**DESCRIPTION OF THE TASK**
One range is to be output from the listing below, exactly as written: the line with "## Make sure to connect to internet first." to the line with "The app requires", both kept.

*** Block opens ***

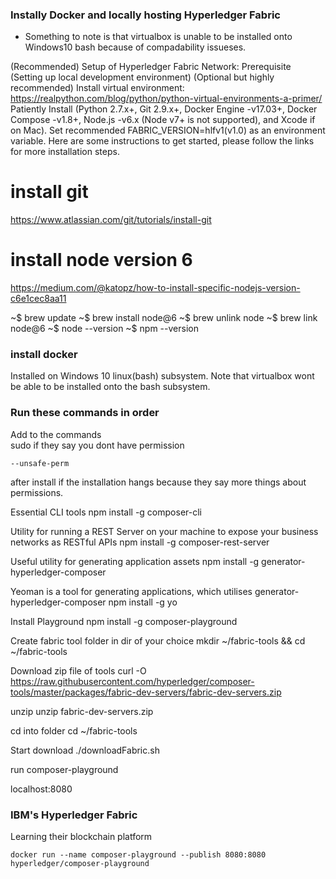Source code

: ### Instally Docker and locally hosting Hyperledger Fabric

* Something to note is that virtualbox is unable to be installed onto Windows10 bash because of compadability issueses. 

(Recommended) Setup of Hyperledger Fabric Network: 
Prerequisite (Setting up local development environment)
(Optional but highly recommended) Install virtual environment: https://realpython.com/blog/python/python-virtual-environments-a-primer/
Patiently Install (Python 2.7.x+, Git 2.9.x+, Docker Engine -v17.03+, Docker Compose -v1.8+, Node.js -v6.x (Node v7+ is not supported), and Xcode if on Mac). Set recommended FABRIC_VERSION=hlfv1(v1.0) as an environment variable. Here are some instructions to get started, please follow the links for more installation steps. 

# install git
https://www.atlassian.com/git/tutorials/install-git

# install node version 6
https://medium.com/@katopz/how-to-install-specific-nodejs-version-c6e1cec8aa11

~$ brew update
~$ brew install node@6
~$ brew unlink node
~$ brew link node@6
~$ node --version
~$ npm --version 

### install docker
 Installed on Windows 10 linux(bash) subsystem. Note that virtualbox wont be able to be installed onto the bash subsystem.

### Run these commands in order

Add to the commands   
    sudo
if they say you dont have permission

    --unsafe-perm
after install if the installation hangs because they say more things about permissions.

Essential CLI tools
    npm install -g composer-cli

Utility for running a REST Server on your machine to expose your business networks as RESTful APIs
    npm install -g composer-rest-server

Useful utility for generating application assets
    npm install -g generator-hyperledger-composer

Yeoman is a tool for generating applications, which utilises generator-hyperledger-composer
    npm install -g yo

Install Playground
    npm install -g composer-playground

Create fabric tool folder in dir of your choice
    mkdir ~/fabric-tools && cd ~/fabric-tools

Download zip file of tools
    curl -O https://raw.githubusercontent.com/hyperledger/composer-tools/master/packages/fabric-dev-servers/fabric-dev-servers.zip

unzip
    unzip fabric-dev-servers.zip

cd into folder
    cd ~/fabric-tools

Start download
    ./downloadFabric.sh

run
    composer-playground

localhost:8080

### IBM's Hyperledger Fabric
Learning their blockchain platform

    docker run --name composer-playground --publish 8080:8080 hyperledger/composer-playground





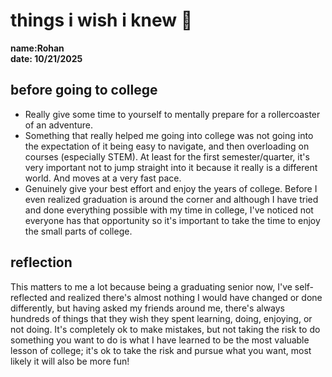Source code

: # things i wish i knew 🌸

**name:Rohan**  
**date: 10/21/2025**  

## before going to college
- Really give some time to yourself to mentally prepare for a rollercoaster of an adventure.
- Something that really helped me going into college was not going into the expectation of it being easy to navigate, and then overloading on courses (especially STEM). At least for the first semester/quarter, it's very important not to jump straight into it because it really is a different world. And moves at a very fast pace.
- Genuinely give your best effort and enjoy the years of college. Before I even realized graduation is around the corner and although I have tried and done everything possible with my time in college, I've noticed not everyone has that opportunity so it's important to take the time to enjoy the small parts of college.  

## reflection  

This matters to me a lot because being a graduating senior now, I've self-reflected and realized there's almost nothing I would have changed or done differently, but having asked my friends around me, there's always hundreds of things that they wish they spent learning, doing, enjoying, or not doing.
It's completely ok to make mistakes, but not taking the risk to do something you want to do is what I have learned to be the most valuable lesson of college; it's ok to take the risk and pursue what you want, most likely it will also be more fun!
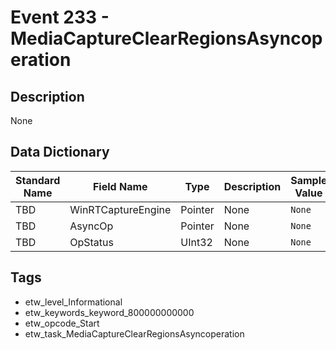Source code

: # Event 233 - MediaCaptureClearRegionsAsyncoperation

## Description
None

## Data Dictionary
|Standard Name|Field Name|Type|Description|Sample Value|
|---|---|---|---|---|
|TBD|WinRTCaptureEngine|Pointer|None|`None`|
|TBD|AsyncOp|Pointer|None|`None`|
|TBD|OpStatus|UInt32|None|`None`|

## Tags
* etw_level_Informational
* etw_keywords_keyword_800000000000
* etw_opcode_Start
* etw_task_MediaCaptureClearRegionsAsyncoperation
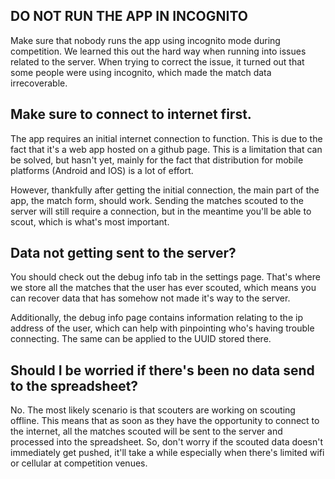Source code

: ## DO NOT RUN THE APP IN INCOGNITO

Make sure that nobody runs the app using incognito mode during competition. We learned this out the hard way when running into issues related to the server. When trying to correct the issue, it turned out that some people were using incognito, which made the match data irrecoverable. 

## Make sure to connect to internet first.

The app requires an initial internet connection to function. This is due to the fact that it's a web app hosted on a github page. This is a limitation that can be solved, but hasn't yet, mainly for the fact that distribution for mobile platforms (Android and IOS) is a lot of effort. 

However, thankfully after getting the initial connection, the main part of the app, the match form, should work. Sending the matches scouted to the server will still require a connection, but in the meantime you'll be able to scout, which is what's most important.

## Data not getting sent to the server?

You should check out the debug info tab in the settings page. That's where we store all the matches that the user has ever scouted, which means you can recover data that has somehow not made it's way to the server.

Additionally, the debug info page contains information relating to the ip address of the user, which can help with pinpointing who's having trouble connecting. The same can be applied to the UUID stored there.

## Should I be worried if there's been no data send to the spreadsheet?

No. The most likely scenario is that scouters are working on scouting offline. This means that as soon as they have the opportunity to connect to the internet, all the matches scouted will be sent to the server and processed into the spreadsheet. So, don't worry if the scouted data doesn't immediately get pushed, it'll take a while especially when there's limited wifi or cellular at competition venues.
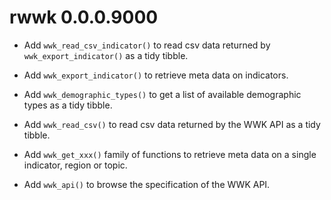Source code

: # rwwk 0.0.0.9000

* Add `wwk_read_csv_indicator()` to read csv data returned by 
  `wwk_export_indicator()` as a tidy tibble.

* Add `wwk_export_indicator()` to retrieve meta data on indicators.
  
* Add `wwk_demographic_types()` to get a list of available demographic types 
  as a tidy tibble.

* Add `wwk_read_csv()` to read csv data returned by the WWK API as a tidy tibble.

* Add `wwk_get_xxx()` family of functions to retrieve meta data on a single
  indicator, region or topic.

* Add `wwk_api()` to browse the specification of the WWK API.
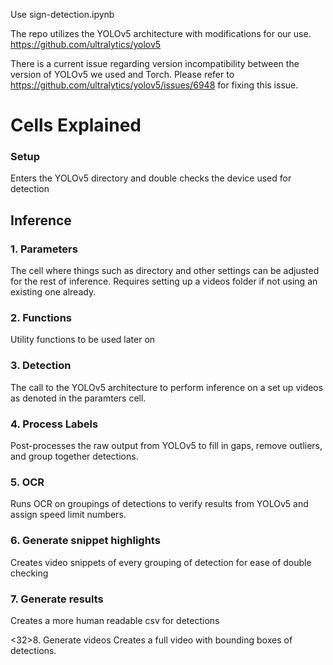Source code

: Use sign-detection.ipynb

The repo utilizes the YOLOv5 architecture with modifications for our use.
https://github.com/ultralytics/yolov5

There is a current issue regarding version incompatibility between the version of YOLOv5 we used and Torch.
Please refer to https://github.com/ultralytics/yolov5/issues/6948 for fixing this issue.

<h1>Cells Explained</h1>

<h3>Setup</h3>
Enters the YOLOv5 directory and double checks the device used for detection

<h2>Inference</h2>
<h3>1. Parameters</h3>
The cell where things such as directory and other settings can be adjusted for the rest of inference.
Requires setting up a videos folder if not using an existing one already.

<h3>2. Functions</h3>
Utility functions to be used later on

<h3>3. Detection</h3>
The call to the YOLOv5 architecture to perform inference on a set up videos as denoted in the paramters cell.

<h3>4. Process Labels</h3>
Post-processes the raw output from YOLOv5 to fill in gaps, remove outliers, and group together detections.

<h3>5. OCR</h3>
Runs OCR on groupings of detections to verify results from YOLOv5 and assign speed limit numbers.

<h3>6. Generate snippet highlights</h3>
Creates video snippets of every grouping of detection for ease of double checking

<h3>7. Generate results</h3>
Creates a more human readable csv for detections

<32>8. Generate videos</h3>
Creates a full video with bounding boxes of detections.
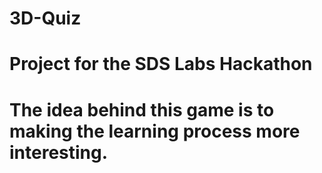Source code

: # 3D-Quiz
# Project for the SDS Labs Hackathon
# The idea behind this game is to making the learning process more interesting. 
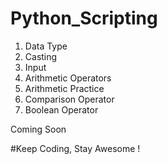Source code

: # Python_Scripting

1. Data Type
2. Casting
3. Input
4. Arithmetic Operators
5. Arithmetic Practice
6. Comparison Operator
7. Boolean Operator

Coming Soon

#Keep Coding, Stay Awesome !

*** Block closes ***

**ANSWER SECTION**
## Make sure to connect to internet first.

The app requires an initial internet connection to function. This is due to the fact that it's a web app hosted on a github page. This is a limitation that can be solved, but hasn't yet, mainly for the fact that distribution for mobile platforms (Android and IOS) is a lot of effort. 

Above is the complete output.